YOUR INSTRUCTIONS: Look through the records below for lines containing the string "proto", and report how many there are, nothing else.
RECORDS FOR THIS EXERCISE below:
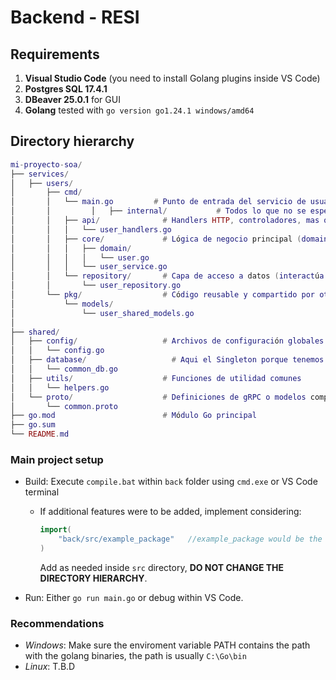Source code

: # Backend - RESI

## Requirements
1. **Visual Studio Code** (you need to install Golang plugins inside VS Code)  
2. **Postgres SQL 17.4.1**  
3. **DBeaver 25.0.1** for GUI 
4. **Golang** tested with ```go version go1.24.1 windows/amd64```

## Directory hierarchy

```lua
mi-proyecto-soa/
├── services/
│   ├── users/
│       ├── cmd/
│       │   └── main.go         # Punto de entrada del servicio de usuarios, contiene su configuracion y como arranca el servicio
│       │         │   ├── internal/           # Todos lo que no se espera que sea importado por otros servicios
│       │   ├── api/              # Handlers HTTP, controladores, mas que todo como se conecta el fronted con el servicio
│       │   │   └── user_handlers.go
│       │   ├── core/             # Lógica de negocio principal (domain, use cases)
│       │   │   ├── domain/
│       │   │   │   └── user.go
│       │   │   └── user_service.go
│       │   └── repository/       # Capa de acceso a datos (interactúa con la DB)
│       │       └── user_repository.go
│       └── pkg/                  # Código reusable y compartido por otros servicios (opcional)
│           └── models/
│               └── user_shared_models.go
│
├── shared/
│   ├── config/                   # Archivos de configuración globales
│   │   └── config.go
│   ├── database/                   # Aqui el Singleton porque tenemos una DB compartida
│   │   └── common_db.go
│   ├── utils/                    # Funciones de utilidad comunes
│   │   └── helpers.go
│   └── proto/                    # Definiciones de gRPC o modelos compartidos (si aplica)
│       └── common.proto
├── go.mod                        # Módulo Go principal
├── go.sum
└── README.md
```

### Main project setup
- Build: Execute ```compile.bat``` within ```back``` folder using ```cmd.exe``` or VS Code terminal
	- If additional features were to be added, implement considering:
		```go 
		import(
			"back/src/example_package"   //example_package would be the new directory within "src" dir.
		)
		```
		Add as needed inside ```src``` directory, **DO NOT CHANGE THE DIRECTORY HIERARCHY**.  
		
- Run:  Either ```go run main.go``` or debug within VS Code.

### Recommendations
- *Windows*: Make sure the enviroment variable PATH contains the path with the golang binaries, the path is usually ```C:\Go\bin``` 
- *Linux*: T.B.D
End of RECORDS FOR THIS EXERCISE.
ANSWER FOR THE TASK: 2